Don't you remember
Capítulo 6 a:
Las palabras espesaron el aire alrededor de ellos. Kurt vio el momento exacto en el que las palabras calaron en Sebastian porque su rostro pareció derrumbarse. Algo parecido a la culpa se arrastró hacia el corazón de Kurt pero él estaba demasiado ocupado respirando profundamente, tratando de que su cabeza dejara de dar vueltas, para prestarle atención. Sebastian le miró fijamente durante un buen rato, su boca abriéndose y cerrándose como si quisiera decir algo pero no sabiendo cómo. Otro segundo de silencio pasó antes de que su mirada se moviera de Kurt, pasando su hombro, a Burt, tras lo cual dio media vuelta y salió sin decir una palabra, un portazo retumbando tras él.
Lentamente, Kurt miró a su padre que seguía sentado en el sofá. La culpa se estaba haciendo notar con mucha más fuerza ahora y la expresión de Kurt cambió de avergonzada a defensiva cuando sus ojos se encontraron con la mirada de desaprobación de su padre.
-¿Qué? – preguntó cruzando sus brazos sobre su pecho.
- Tú sabes que – dijo Burt severamente.
Kurt suspiró y se dejó caer en el sofá junto a su padre.
-¡No me digas que estás de su lado!
- Esto no es sobre estar del lado de nadie, Kurt. Esto es sobre cuánto ha tenido que pasar ese pobre chico durante la pasada semana y como tú básicamente has arrancado el corazón de su pecho y lo has tirado a sus pies.
Kurt mordió su labio y se abrazó, sintiéndose helado repentinamente. Burt continuó, su mirada quemando en el rostro de Kurt.
- Le he visto sentado a tu lado día y noche, agarrando tu mano y murmurando palabras sin sentido pero que sonaban como alguna versión de "por favor vuelve a mí". Imagina su dolor cuando te despiertas y no puedes ni siquiera recordarlo.
Kurt tragó, intentando hacer pasar el nudo que se había posado en su garganta y se negó a mirar a su padre.

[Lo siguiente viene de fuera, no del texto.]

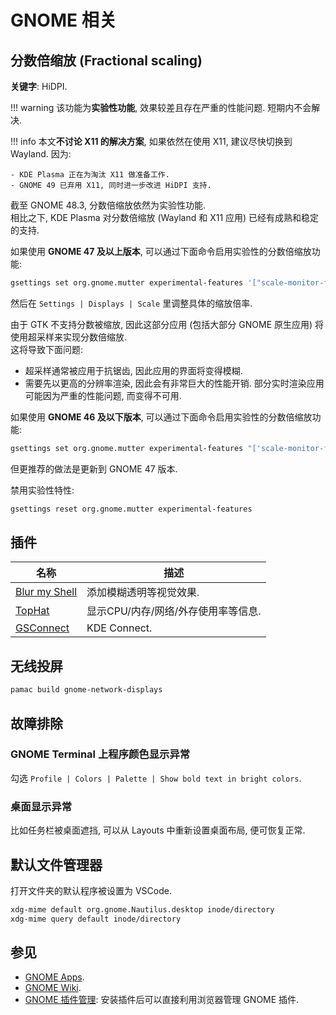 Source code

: # GNOME 相关

## 分数倍缩放 (Fractional scaling)

**关键字**: HiDPI.

!!! warning
    该功能为**实验性功能**, 效果较差且存在严重的性能问题. 短期内不会解决.

!!! info
    本文**不讨论 X11 的解决方案**, 如果依然在使用 X11, 建议尽快切换到 Wayland. 因为:

    - KDE Plasma 正在为淘汰 X11 做准备工作.
    - GNOME 49 已弃用 X11, 同时进一步改进 HiDPI 支持.

截至 GNOME 48.3, 分数倍缩放依然为实验性功能.  
相比之下, KDE Plasma 对分数倍缩放 (Wayland 和 X11 应用) 已经有成熟和稳定的支持.

如果使用 **GNOME 47 及以上版本**, 可以通过下面命令启用实验性的分数倍缩放功能:

```sh
gsettings set org.gnome.mutter experimental-features '["scale-monitor-framebuffer", "xwayland-native-scaling"]'
```

然后在 `Settings | Displays | Scale` 里调整具体的缩放倍率.

由于 GTK 不支持分数被缩放, 因此这部分应用 (包括大部分 GNOME 原生应用) 将使用超采样来实现分数倍缩放.  
这将导致下面问题:

- 超采样通常被应用于抗锯齿, 因此应用的界面将变得模糊.
- 需要先以更高的分辨率渲染, 因此会有非常巨大的性能开销. 部分实时渲染应用可能因为严重的性能问题, 而变得不可用.

如果使用 **GNOME 46 及以下版本**, 可以通过下面命令启用实验性的分数倍缩放功能:

```sh
gsettings set org.gnome.mutter experimental-features "['scale-monitor-framebuffer']"
```

但更推荐的做法是更新到 GNOME 47 版本.

禁用实验性特性:

```sh
gsettings reset org.gnome.mutter experimental-features
```

## 插件

| 名称            | 描述                                |
|-----------------|-------------------------------------|
| [Blur my Shell] | 添加模糊透明等视觉效果.             |
| [TopHat]        | 显示CPU/内存/网络/外存使用率等信息. |
| [GSConnect]     | KDE Connect.                        |

[blur my shell]: https://extensions.gnome.org/extension/3193/blur-my-shell/
[tophat]: https://extensions.gnome.org/extension/5219/tophat/
[gsconnect]: https://extensions.gnome.org/extension/1319/gsconnect/

## 无线投屏

```sh
pamac build gnome-network-displays
```

## 故障排除

### GNOME Terminal 上程序颜色显示异常

勾选 `Profile | Colors | Palette | Show bold text in bright colors`.

### 桌面显示异常

比如任务栏被桌面遮挡, 可以从 Layouts 中重新设置桌面布局, 便可恢复正常.

## 默认文件管理器

打开文件夹的默认程序被设置为 VSCode.

```sh
xdg-mime default org.gnome.Nautilus.desktop inode/directory
xdg-mime query default inode/directory
```

## 参见

- [GNOME Apps](https://wiki.gnome.org/Apps).
- [GNOME Wiki](https://wiki.gnome.org/Home).
- [GNOME 插件管理](https://extensions.gnome.org/): 安装插件后可以直接利用浏览器管理 GNOME 插件.
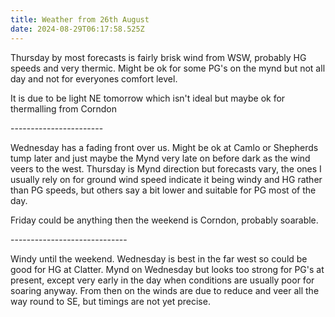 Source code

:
 ```yaml
---
title: Weather from 26th August
date: 2024-08-29T06:17:58.525Z
---
```

Thursday by most forecasts is fairly brisk wind from WSW, probably HG speeds and very thermic.  Might be  ok for some PG's on the mynd but not all day and not for everyones comfort level.

 It is due to be light NE tomorrow which isn't ideal but maybe ok for thermalling from Corndon

\-----------------------

Wednesday has a fading front over us.  Might be ok at Camlo or Shepherds tump later and just maybe the Mynd very late on before dark as the wind veers to the west.  Thursday is Mynd direction but forecasts vary, the ones I usually rely on for ground wind speed indicate it being windy and HG rather than PG speeds, but others say a bit lower and suitable for PG most of the day.

Friday could be anything then the weekend is Corndon, probably soarable.

\-----------------------------

Windy until the weekend.  Wednesday is best in the far west so could be good for HG at Clatter.  Mynd on Wednesday but looks too strong for PG's at present, except very early in the day when conditions are usually poor for soaring anyway.  From then on the winds are due to reduce and veer all the way round to SE, but timings are not yet precise.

- No es mi culpa – dijo con voz débil – No es mi culpa no poder recordar.
- No estoy diciendo que es, niño. Pero eso no te da ningún derecho de tratarlo como lo has hecho.
Kurt sintió nuevas lágrimas llegar a sus ojos.
- No es justo – dijo, sacudiendo su cabeza – No puedo estar casado con él.
- Bueno, pues lo eres.
Finalmente Kurt posó su mirada en su padre, frunciendo el ceño.
-¿Por qué estas siendo así? – preguntó - ¿No puedes ver cómo me afecta todo esto? No quiero estar casado, papá. No puedo estar casado. No sé que estoy haciendo con mi vida. Por lo que a mí respecta no he estado en la universidad, aunque tuviera un trabajo, no tendría ni idea de cómo llevarlo a cabo. Estar casado es algo con lo que no puedo lidiar ahora, junto con todo lo demás.
El brazo de Burt era pesado cuando se enrolló alrededor del hombro de Kurt y lo atrajo hacia su lado.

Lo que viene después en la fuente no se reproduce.